Lisa is an editor at soapcentral.com, but she does not watch soaps. In fact, she watches almost no television. Recently she discovered (via TiVo's saved log, which was moved to another room and used by an actual television viewer) that her television had been unplugged since before Halloween of 2009. It remains unplugged. While Lisa doesn't watch soaps, she is conversant in all of them, due to her job of reading the daily recaps for every soap, reading the Two Scoops columns for every soap, reading all new news content for the site, and reading through many (soon to be all) character profiles.
In previous years, Lisa has made picks by using pseudoscience, with experiments that have included pets, hydrodynamics, aerial trajectory, and other exciting techniques. These experiments have not had a high rate of success. While she pondered a trip to the unconscious for these predictions, she opted instead to use a combination of previous methods, if needed, and a process of elimination involving information she has gleaned from the past two years of soapcentral.com reading, rather than by using the actual video footage (she read the summaries, but didn't watch -- it's important to still be random). So, without further ado, here are her predictions.
2009: 2 for 8
OUTSTANDING LEAD ACTOR
I could not rule anyone out based on who they were. So, for this, I went to the old standby: flipping coins. To make it easier, I used three different coins, a quarter (Q), a dime (D), and a penny (P), each of which has two sides, heads (H) and tails (T). I assigned a combination to each actor, with some potential combinations that would go to waste. I knew enough about statistics to realize each candidate had an equal chance of being selected, so this was truly random. For Peter Bergman, QH, DH, PH; for Doug Davidson, QT, DT, PT; for Jon Lindstrom, QT, DH, PT; for Michael Park, QH, DT, PH; and for James Scott, QT, DT, PH. For the first combination, there was no winner. On the second try, Jon Lindstrom won.
OUTSTANDING LEAD ACTRESS
I think the "Otalia" story was the most adorable thing I've read in all the soaps. If one of the two actresses were a choice, nobody else stood a chance. No experiment required.
OUTSTANDING SUPPORTING ACTOR
Billy J Miller
This will shock and surprise some people, but I like Billy Abbott. He hasn't seemed outright evil, just immature (and aren't a lot of young guys, because, well… they're young?) So, he's my pick. Yes, Y&R did a bit of It's a Wonderful Life two years in a row, but you can't blame him for the scriptwriting! He's a bad boy with potential to be good.
OUTSTANDING SUPPORTING ACTRESS
I could immediately rule out Jessica (the DID storylines made me cringe-and the ECT debacle was worse, not her fault) and Nicole (pure, calculating, manipulative, hedonistic narcissism). Which left three characters, none of whom stood out as a clear choice. So, it was off to the "lab" for this pick. The lab in question is my Labrador Retriever, a yellow lab by the name of Quincy (named after Jason's pet iguana in the Fox Trot cartoons), who was happy to comply.

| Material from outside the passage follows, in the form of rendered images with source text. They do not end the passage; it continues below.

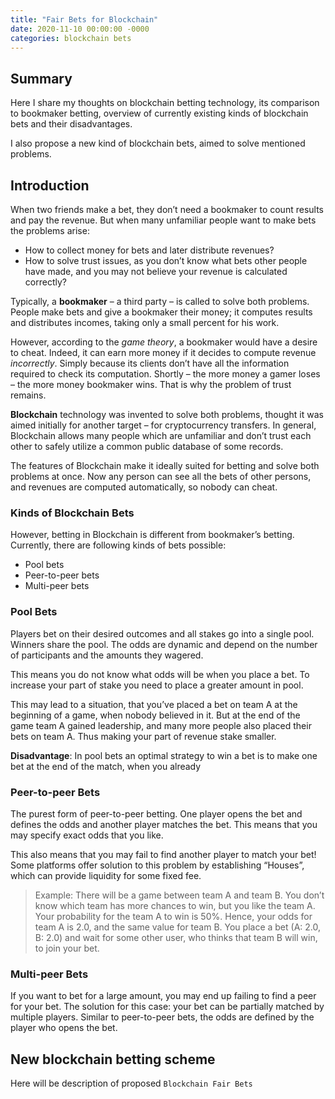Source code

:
 ```yaml
---
title: "Fair Bets for Blockchain"
date: 2020-11-10 00:00:00 -0000
categories: blockchain bets
---
```


## Summary

Here I share my thoughts on blockchain betting technology, its comparison to bookmaker betting,
overview of currently existing kinds of blockchain bets and their disadvantages.

I also propose a new kind of blockchain bets, aimed to solve mentioned problems.

## Introduction

When two friends make a bet, they don’t need a bookmaker to count results and pay the revenue.
But when many unfamiliar people want to make bets the problems arise:
 
- How to collect money for bets and later distribute revenues?
- How to solve trust issues, as you don’t know what bets other people have made,
  and you may not believe your revenue is calculated correctly?

Typically, a **bookmaker** – a third party – is called to solve both problems.
People make bets and give a bookmaker their money;
it computes results and distributes incomes, taking only a small percent for his work.

However, according to the *game theory*, a bookmaker would have a desire to cheat.
Indeed, it can earn more money if it decides to compute revenue *incorrectly*.
Simply because its clients don’t have all the information required to check its computation.
Shortly – the more money a gamer loses – the more money bookmaker wins.
That is why the problem of trust remains.

**Blockchain** technology was invented to solve both problems,
thought it was aimed initially for another target – for cryptocurrency transfers.
In general, Blockchain allows many people which are unfamiliar and don’t trust each other
to safely utilize a common public database of some records.

The features of Blockchain make it ideally suited for betting and solve both problems at once.
Now any person can see all the bets of other persons, and revenues are computed automatically, so nobody can cheat.

### Kinds of Blockchain Bets

However, betting in Blockchain is different from bookmaker’s betting.
Currently, there are following kinds of bets possible:

- Pool bets
- Peer-to-peer bets
- Multi-peer bets

### Pool Bets

Players bet on their desired outcomes and all stakes go into a single pool.
Winners share the pool.
The odds are dynamic and depend on the number of participants and the amounts they wagered.

This means you do not know what odds will be when you place a bet.
To increase your part of stake you need to place a greater amount in pool.

This may lead to a situation, that you’ve placed a bet on team A at the beginning of a game,
when nobody believed in it.
But at the end of the game team A gained leadership,
and many more people also placed their bets on team A.
Thus making your part of revenue stake smaller.

**Disadvantage**: In pool bets an optimal strategy to win a bet
is to make one bet at the end of the match, when you already 

### Peer-to-peer Bets

The purest form of peer-to-peer betting.
One player opens the bet and defines the odds and another player matches the bet.
This means that you may specify exact odds that you like.

This also means that you may fail to find another player to match your bet!
Some platforms offer solution to this problem by establishing “Houses”,
which can provide liquidity for some fixed fee.

> Example:
> There will be a game between team A and team B.
> You don’t know which team has more chances to win, but you like the team A.
> Your probability for the team A to win is 50%.
> Hence, your odds for team A is 2.0, and the same value for team B.
> You place a bet (A: 2.0, B: 2.0) and wait for some other user, who thinks that team B will win, to join your bet.

### Multi-peer Bets

If you want to bet for a large amount, you may end up failing to find a peer for your bet.
The solution for this case: your bet can be partially matched by multiple players.
Similar to peer-to-peer bets, the odds are defined by the player who opens the bet.

## New blockchain betting scheme

Here will be description of proposed `Blockchain Fair Bets`
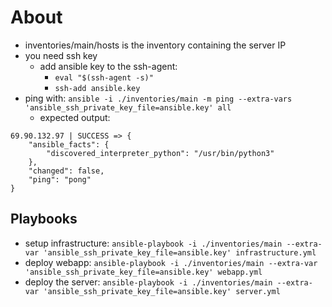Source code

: # About

 - inventories/main/hosts is the inventory containing the server IP
 - you need ssh key
    - add ansible key to the ssh-agent:
        - `eval "$(ssh-agent -s)"`
        - `ssh-add ansible.key`
 - ping with: `ansible -i ./inventories/main -m ping --extra-vars 'ansible_ssh_private_key_file=ansible.key' all`
    - expected output:
```
69.90.132.97 | SUCCESS => {
    "ansible_facts": {
        "discovered_interpreter_python": "/usr/bin/python3"
    },
    "changed": false,
    "ping": "pong"
}
```


## Playbooks

 - setup infrastructure: `ansible-playbook -i ./inventories/main --extra-var 'ansible_ssh_private_key_file=ansible.key' infrastructure.yml`
 - deploy webapp: `ansible-playbook -i ./inventories/main --extra-var 'ansible_ssh_private_key_file=ansible.key' webapp.yml`
 - deploy the server: `ansible-playbook -i ./inventories/main --extra-var 'ansible_ssh_private_key_file=ansible.key' server.yml`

I placed three dog treats on a stepstool, each on a piece of paper with the name of an actress. I stood at the stepstool to record the results, while my lab assistant, Rachel, released the test subject. Quincy had a strong preference for Beth Chamberlin, followed by Carolyn Hennesy, with Julie Pinson taking a close third. Behold the power of liver treats!
OUTSTANDING YOUNGER ACTOR
Dylan Patton because he strikes me as somewhat realistic for a teenager. He's inconsistent, because teens are still developing their identities, but underneath it all, he seems like a good kid (and considering the parenting and family support he gets, that's an accomplishment).
OUTSTANDING YOUNGER ACTRESS
I'm not a fan or foe of any of these characters, so I had to utilize a random guessing technique. I mean "experiment." The earlier lab test led to a frenzy among the other pets, who I feared were not in a calm enough state to assist in further testing. It is very important for these tests to be as unbiased as possible, and I felt that their state of agitation would lead to bias. For this selection, I wrote the names on identical slips of paper, crumpled the paper, and, standing in the same location (marked with index cards for my toes) for each attempt, I tossed the paper balls at my ceiling fan, which was on at its fastest speed (the position was marked because I did not succeed at sending the choices flying on the first time with each try). The one that went furthest was to be the winner. With a trip all the way to the windowsill, Marnie Schulenburg was the obvious choice.
OUTSTANDING WRITING IN A DRAMA SERIES
The Bold and the Beautiful
I like the idea of death with dignity. I'm not sure if any soap has tackled assisted suicide (I haven't been reading that long), but these are issues with no clear-cut right or wrong answers, and to include that in a soap was noteworthy. As the number of older citizens in the country increases, these questions will need to be raised more often, too.
And, as a final note, no animals (or people) were harmed in these trials.